The first reason is that this staff person wants to hold it in the evening at a bar/restaurant, which is really a bar with a couple of tables, although they do make good food, at least they did the one time I was there six years ago.
The problem is that many women are reluctant, if not downright afraid of being outdoors at night. The second issue is that most of them are either using alcohol and other drugs or are in recovery. They are all fragile, most particularly those who are trying so hard to stay clean and sober.
So, she is willing to forget about the bar, but still has the desire to hold it at night, at a gallery or some other venue, and she wants the work to be available for sale. I am not an expert in any of this, but I have juried and curated many exhibits and shows, and this needs to be decided right now, in order for there to be a decent turn-out of people who are willing to support the ideas and willing to spend money. She want the show/exhibit to be in October. Got to start now.
Another aspect that I do not want to handle over the telephone (we are texting...gosh, me sending texts, just like a big girl), is that there will be a significant number of women that I might be able to convince to participate, but, hell, we the survivors are vulnerable and that is going to keep many women away from the whole thing.
I mean, think of it. The shelter sponsors an art show. Women are convinced to make something and be willing to show it publicly, and then are expected to be there.

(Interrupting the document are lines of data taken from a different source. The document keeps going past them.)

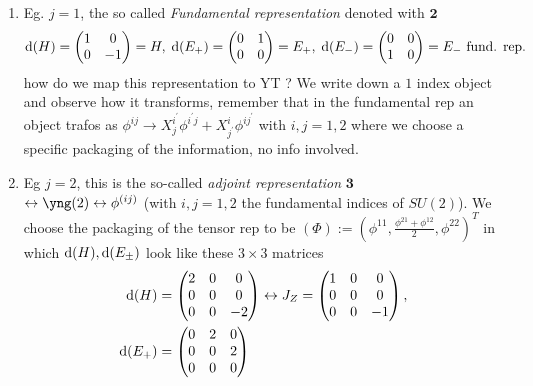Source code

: \begin{enumerate}
\item Eg. $j=1$, the so called \emph{Fundamental representation} denoted with $\mathbf{2}$
\begin{equation*}
	\mathrm{d}(H)=\begin{pmatrix}
		1&0\\
		0&-1\\
	\end{pmatrix}=H, \; \mathrm{d}(E_+)=\begin{pmatrix}
	0&1\\
	0&0\\
\end{pmatrix}=E_+,\;
\mathrm{d}(E_-)=\begin{pmatrix}
	0&0\\
	1&0\\
\end{pmatrix}=E_- \text{ fund. rep}.
\end{equation*}
how do we map this representation to YT ? We write down a $1$ index object and observe how it transforms, remember that in the fundamental rep an object trafos as $\phi^{ij} \rightarrow X^{i^\prime}_j \phi^{i^\prime j} + X^i_{j^\prime} \phi^{i j^\prime}$ with $i,j=1,2$ where we choose a specific packaging of the information, no info involved. 
\item Eg $j=2$, this is the so-called \emph{adjoint representation} $\mathbf{3}$\\
 $\leftrightarrow \yng(2) \leftrightarrow \phi^{(ij)}$ (with $i,j=1,2$ the fundamental indices of $SU(2)$). We choose the packaging of the tensor rep to be $(\Phi):= (\phi^{11},\frac{\phi^{21}+\phi^{12}}{2}, \phi^{22})^T$ in which $\mathrm{d}(H),\mathrm{d}(E_\pm)$ look like these $3\times3$ matrices
 \begin{align*}
 	\mathrm{d}(H) &= \begin{pmatrix}
 		2&0&0\\
 		0&0&0\\
 		0&0&-2\\
 	\end{pmatrix}\leftrightarrow J_Z =\begin{pmatrix}
 	1&0&0\\
 	0&0&0\\
 	0&0&-1\\
 \end{pmatrix},\\
\mathrm{d}(E_+) &= \begin{pmatrix}
	0&2&0\\ 0&0&2\\0&0&0\\

\end{pmatrix}
\end{align*}
\end{enumerate}
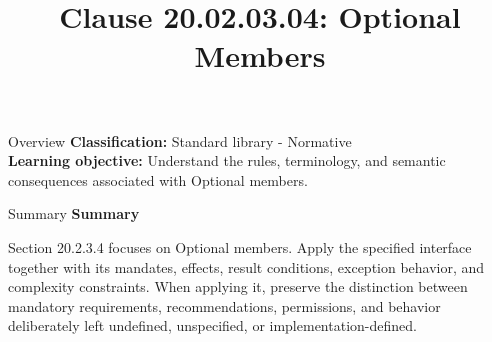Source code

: \documentclass[10pt,letterpaper]{article}
\title{Clause 20.02.03.04: Optional Members}
\author{}
\date{}
\begin{document}
\maketitle
\begin{CornellOverviewBox}{Overview}
\textbf{Classification:} Standard library - Normative\\[2pt]
\textbf{Learning objective:} Understand the rules, terminology, and semantic consequences associated with Optional members.
\end{CornellOverviewBox}\begin{CornellSummaryBox}{Summary}
{\sffamily\bfseries\color{Accent} Summary}\par\vspace{3pt}Section 20.2.3.4 focuses on Optional members. Apply the specified interface together with its mandates, effects, result conditions, exception behavior, and complexity constraints. When applying it, preserve the distinction between mandatory requirements, recommendations, permissions, and behavior deliberately left undefined, unspecified, or implementation-defined.
\end{CornellSummaryBox}
\end{document}
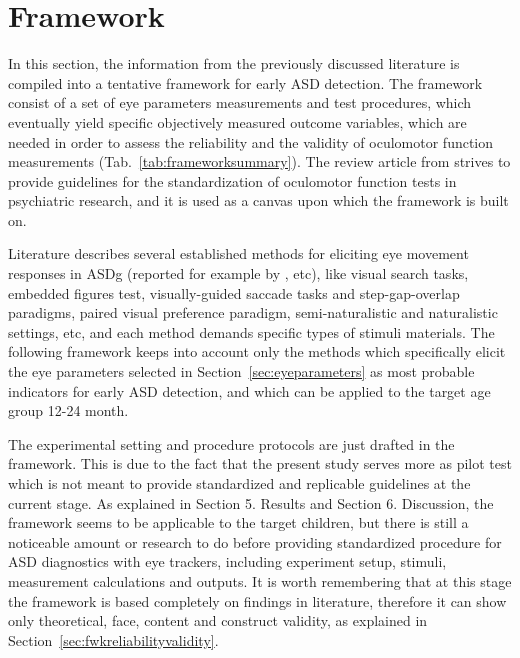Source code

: \chapter{Framework}
\label{chap:framework}

In this section, the information from the previously discussed literature is compiled into a tentative framework for early ASD detection. The framework consist of a set of eye parameters measurements and test procedures, which eventually yield specific objectively measured outcome variables, which are needed in order to assess the reliability and the validity of oculomotor function measurements (Tab.~\ref{tab:frameworksummary}). The review article from \cite{smyrnis2008guidelines} strives to provide guidelines for the standardization of oculomotor function tests in psychiatric research, and it is used as a canvas upon which the framework is built on. 

Literature describes several established methods for eliciting eye movement responses in ASDg (reported for example by \citealp{johnson2016review,brenner2007visualsearch,zalla2016saccades,falck-ytter2013eyetrackingASD,papagiannopoulou2014review}, etc), like visual search tasks, embedded figures test, visually-guided saccade tasks and step-gap-overlap paradigms, paired visual preference paradigm, semi-naturalistic and naturalistic settings, etc, and each method demands specific types of stimuli materials. The following framework keeps into account only the methods which specifically elicit the eye parameters selected in Section~\ref{sec:eyeparameters} as most probable indicators for early ASD detection, and which can be applied to the target age group 12-24 month.

The experimental setting and procedure protocols are just drafted in the framework. This is due to the fact that the present study serves more as pilot test which is not meant to provide standardized and replicable guidelines at the current stage. As explained in Section 5. Results and Section 6. Discussion, the framework seems to be applicable to the target children, but there is still a noticeable amount or research to do before providing standardized procedure for ASD diagnostics with eye trackers, including experiment setup, stimuli, measurement calculations and outputs.
It is worth remembering that at this stage the framework is based completely on findings in literature, therefore it can show only theoretical, face, content and construct validity, as explained in Section~\ref{sec:fwkreliabilityvalidity}.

That is like exhibiting them for the curiosity and opinions of strangers.
I am thinking that it is a basically good idea, but that the women should not have to self-identify if they do not want to do so. The staff person has walked the border of exploitation for some of her other projects. Two that come to mind are bringing in a church group and making the women bake cookies with them. I might have been the only person who thought that might not work, as our women are finally in a safe place and some of them felt like they were being paraded just to make some church ladies feel like they are doing something wonderful.

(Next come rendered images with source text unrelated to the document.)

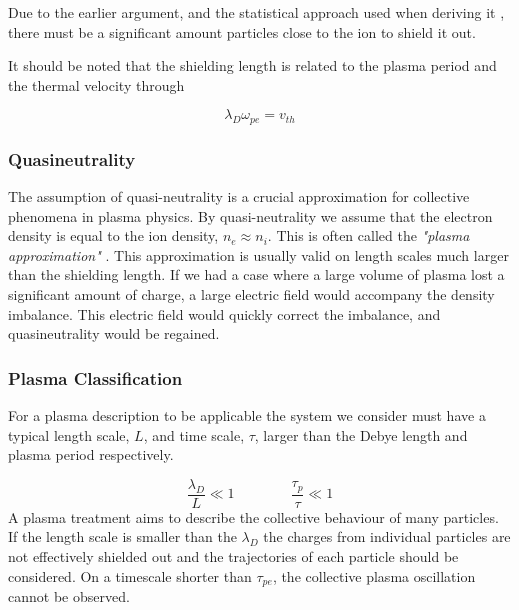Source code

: 		Due to the earlier argument, and the statistical approach used when deriving it \citep{goldston_introduction_1995},
		there must be a significant amount particles close to the ion to shield it out.

		It should be noted that the shielding length is related \citep{fitzpatrick_plasma_2014} to
		the plasma period and the thermal velocity through

		\begin{equation}
			\lambda_D \omega_{pe} = v_{th}
		\end{equation}


		\subsubsection{Quasineutrality}
		The assumption of quasi-neutrality is a crucial approximation for collective phenomena in plasma
		physics. By quasi-neutrality we assume that the electron
		density is equal to the ion density, \(n_e \approx n_i\). This is often called the
		\textit{"plasma approximation"} \citep{chen_introduction_1984}.
		This approximation is usually valid on length scales much larger than the shielding
		length. If we had a case where a large volume of plasma lost a significant
		amount of charge, a large electric field would accompany the density imbalance.
		This electric field would quickly correct the imbalance, and quasineutrality
		would be regained.

		\subsubsection{Plasma Classification}
        For a plasma description to be applicable the system we consider must have
        a typical length scale, \(L\), and time scale, \(\tau\), larger than the Debye length and plasma
        period respectively.

        \[\frac{\lambda_D}{L} \ll 1  \qquad{} \qquad \frac{\tau_p}{\tau} \ll 1 \]
		A plasma treatment aims to describe the collective behaviour of many particles.
		If the length scale is smaller than the \(\lambda_D\) the charges from
		individual particles are not effectively shielded out and the trajectories of each particle should
		be considered. On a timescale shorter than \(\tau_{pe}\), the collective plasma oscillation cannot be observed.

















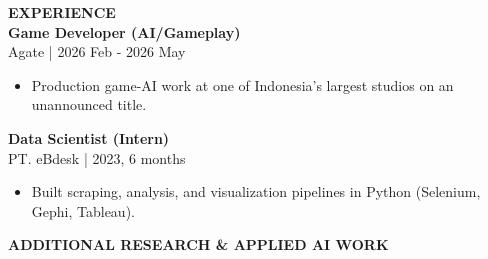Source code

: \documentclass[11pt,a4paper]{article}
\newcommand{\mainsection}[1]{%
    {\large\bfseries\MakeUppercase{#1}}\\[8pt]%
}
\newcommand{\jobentry}[2]{%
    \textbf{#1}\\
    {\small\color{lighttext}#2}\\[4pt]%
}
\begin{document}
\begin{minipage}[t]{14cm}
\begin{minipage}[t]{12.5cm}
\vspace{0.5cm}

\mainsection{Experience}

\jobentry{Game Developer (AI/Gameplay)}{Agate | 2026 Feb - 2026 May}
\begin{itemize}[leftmargin=*, nosep, itemsep=2pt, topsep=2pt]
    \item Production game-AI work at one of Indonesia's largest studios on an unannounced title.
\end{itemize}

\vspace{0.3cm}

\jobentry{Data Scientist (Intern)}{PT. eBdesk | 2023, 6 months}
\begin{itemize}[leftmargin=*, nosep, itemsep=2pt, topsep=2pt]
    \item Built scraping, analysis, and visualization pipelines in Python (Selenium, Gephi, Tableau).
\end{itemize}

\end{minipage}
\end{minipage}

\newpage


\vspace{1.2cm}

\begin{center}
{\large\bfseries\MakeUppercase{Additional Research \& Applied AI Work}}
\end{center}

\vspace{0.5cm}
\end{document}
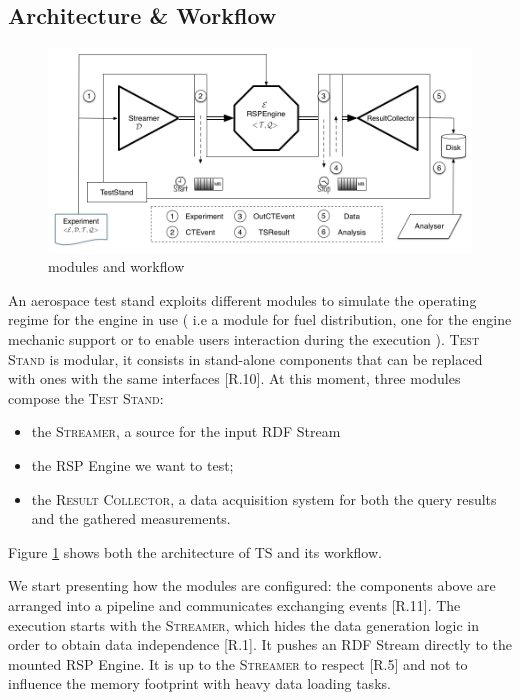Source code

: \subsection{Architecture \& Workflow}\label{sec:arch-workflow}

\begin{figure}[tbh]
\centering
\includegraphics[scale=0.37]{images/schema2}
\caption{\name modules and workflow} 
\label{fig:architecture}
\end{figure}

\noindent An aerospace test stand exploits different modules to simulate the operating regime for the engine in use ( i.e a module for fuel distribution, one for the engine mechanic support or to enable users interaction during the execution ). \name \textsc{Test Stand}  is modular, it consists in stand-alone components that can be replaced with ones with the same interfaces [R.10]. At this moment, three modules compose the \textsc{Test Stand}:
\begin{itemize}
\item the \textsc{Streamer}, a source for the input RDF Stream
\item the RSP Engine we want to test;
\item the \textsc{Result Collector}, a data acquisition system for both the query results and the gathered measurements.
\end{itemize}
Figure \ref{fig:architecture} shows both the architecture of \name TS and its workflow.

We start presenting how the modules are configured: the components above are arranged into a pipeline and communicates exchanging events [R.11].  The execution starts with the \textsc{Streamer}, which hides the data generation logic in order to obtain data independence [R.1]. It pushes an RDF Stream directly to the mounted RSP Engine. It is up to the \textsc{Streamer} to respect [R.5] and not to influence the memory footprint with heavy data loading tasks.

The second one is that a local sports group held a fund-raiser-game for the shelter, then brought the money and some desserts to the shelter so that the women could cook a meal to thank them. That actually is a nice idea, but the staff person's menu ideas were expensive and she thought that the money and/or food was going to magically appear or something.
There are more, but those are the two most recent. Now, I do not want to be a debbie-downer or a crank or a killjoy or a bitch. Really. But, if you want to do something, perhaps, and this is just one of my insane and crazy-bitch ideas, but how about including the women in the shelter in brainstorming and planning what they would be comfortable doing?
No, I guess that is too radical. Also, way too much work, all that business of being sensitive to what our women are experiencing and what they just survived to be able to come to us.
I really do sound like a bitch. Totally. I mean, I have that art program that I run at that social service agency. I have all of the other stuff I do at the library and at the shelter for enrichment and I so really and truly support anything that helps not only our women and their children, but that brings some kind of money through the door. That money problem just nibbles and snaps at your heels; you never know when the next money-sucking thing is going to go wrong in that building. We have been reduced to rationing things like coffee and eggs for crying out loud.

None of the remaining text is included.